Gloralai wasn’t at her house. Conner knocked and waited, but the windows were dark, and there was no sound within. He tried the schoolhouse next, thinking that this was where his friends would gather. He spotted Manuel’s mother hurrying between the dunes, her face partly lit from the spitting torch in her hand. Manuel was a classmate. Conner stopped her and asked how he was. She squeezed Conner and said that he was at the well with the others. She asked about Rob.
“Rob’s fine,” Conner said. He asked if she knew where Gloralai might be.
“I think all the sissyfoots are at the well.”
Conner considered the hour and realized he was probably supposed to be there as well. It had been a school day, a fact forgotten not just from looking after Violet at the Honey Hole but from leaving class on Friday expecting never to come back. It was after dark, and he would normally have hauled his quota by now. He thanked Manuel’s mom and hurried toward the well. The sudden awareness that the sand would never stop hit him. Not even for the collapse of the wall. Not even that night, for them to rest and regain their senses, to count and properly bury their dead. Buckets still had to be hauled or they would go thirsty. The gods were merciless. Vic was right. This was the sort of cruelty that only came from turned backs, from being ignored. Well-aimed lashes and direct blows were more easily understood. At least then the stricken knew their anguished cries were being heard.
He aimed for the dancing torches atop Waterpump Ridge. A lot of activity. He could imagine the haul shifts starting late, a period of chaos as the schoolhouse emptied and the sand washed out Springston, nobody knowing what was going on. It was strange, the separation he felt from his peers, thinking on where he’d been all day and what he’d been doing. But here they were, his classmates, keeping the water flowing, saving far more lives than he. There was perspective in this. The man who had broken into his home and had stolen what little Conner had left in his cupboard—that man couldn’t be blamed. The larger rules of the world were broken, the Lords’ rules. But the simpler rules that guided the heart of each man were intact. These were the rules that never changed. Knowing right from wrong. Surviving and letting others be. Maybe even lending a fucking hand.
“Conner?” someone asked, as he approached the outhaul tunnel. It was Ashek. He must’ve been on his way down from dumping his buckets, as his pole was held casually across one shoulder. “Where you been, man?”

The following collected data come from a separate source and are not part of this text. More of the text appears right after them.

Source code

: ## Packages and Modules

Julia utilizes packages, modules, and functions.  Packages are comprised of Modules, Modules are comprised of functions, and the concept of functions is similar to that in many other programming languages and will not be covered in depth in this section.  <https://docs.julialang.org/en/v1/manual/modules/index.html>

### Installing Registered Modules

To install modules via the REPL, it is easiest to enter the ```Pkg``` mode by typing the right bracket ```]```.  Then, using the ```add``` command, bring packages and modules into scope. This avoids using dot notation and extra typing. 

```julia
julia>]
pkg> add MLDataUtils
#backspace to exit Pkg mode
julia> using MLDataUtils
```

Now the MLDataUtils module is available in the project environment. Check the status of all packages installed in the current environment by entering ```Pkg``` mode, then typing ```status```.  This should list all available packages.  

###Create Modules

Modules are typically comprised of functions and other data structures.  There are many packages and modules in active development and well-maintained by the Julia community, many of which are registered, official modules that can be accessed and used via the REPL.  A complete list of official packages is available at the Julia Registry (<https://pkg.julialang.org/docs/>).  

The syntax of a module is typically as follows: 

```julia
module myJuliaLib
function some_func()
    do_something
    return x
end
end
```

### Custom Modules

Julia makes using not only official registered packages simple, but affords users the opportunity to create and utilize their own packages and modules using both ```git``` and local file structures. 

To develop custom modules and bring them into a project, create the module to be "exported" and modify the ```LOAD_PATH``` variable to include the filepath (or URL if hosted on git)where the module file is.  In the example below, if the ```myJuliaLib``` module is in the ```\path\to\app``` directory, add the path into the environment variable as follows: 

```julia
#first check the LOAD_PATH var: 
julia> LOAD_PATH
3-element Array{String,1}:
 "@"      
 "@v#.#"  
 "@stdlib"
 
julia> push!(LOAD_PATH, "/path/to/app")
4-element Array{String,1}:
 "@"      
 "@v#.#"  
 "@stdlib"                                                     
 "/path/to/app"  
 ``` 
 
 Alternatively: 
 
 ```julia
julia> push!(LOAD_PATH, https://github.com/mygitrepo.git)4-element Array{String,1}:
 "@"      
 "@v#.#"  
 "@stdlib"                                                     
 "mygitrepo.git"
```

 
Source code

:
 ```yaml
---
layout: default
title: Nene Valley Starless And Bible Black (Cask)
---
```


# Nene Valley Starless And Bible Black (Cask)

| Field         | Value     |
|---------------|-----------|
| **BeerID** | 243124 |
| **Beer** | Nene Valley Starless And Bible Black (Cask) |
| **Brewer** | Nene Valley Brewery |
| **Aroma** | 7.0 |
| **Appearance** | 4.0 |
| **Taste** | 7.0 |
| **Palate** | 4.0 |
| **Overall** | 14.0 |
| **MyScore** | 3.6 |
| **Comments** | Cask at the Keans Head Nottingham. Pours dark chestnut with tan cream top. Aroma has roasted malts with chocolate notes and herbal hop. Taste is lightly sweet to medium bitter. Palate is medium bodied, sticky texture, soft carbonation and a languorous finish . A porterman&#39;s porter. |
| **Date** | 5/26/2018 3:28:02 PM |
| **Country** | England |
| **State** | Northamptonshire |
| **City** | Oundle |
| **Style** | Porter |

The two boys clasped hands, and Conner lowered his ker. They had to strain to see each other in the flicker of torchlight. The moon would not be up for hours yet.
“Been helping my mom,” Conner said, not wanting to explain any further. “Hey, have you seen… is everyone else here? Everyone okay?”
“Yeah, except for the kids who didn’t show up for class. But most of them weren’t around yesterday either. Off diving for Danvar. So I’m sure they’re fine. I just passed Gloralai on the way down. She was taking a haul up to the ridge.”
“Uh… yeah… thanks.” Conner tripped over his words. He hadn’t mentioned looking for her, didn’t think anyone knew he liked her, not even Gloralai herself. He thanked Ashek again and headed up the ridge. Dark shapes blotted the stars on the path up, and Conner felt naked without his haulpole and buckets. A large figure ahead, a familiar voice. Conner saw Ryder huffing his way down the sand path. The two boys stopped and looked at each other. Ryder tugged his ker off his mouth.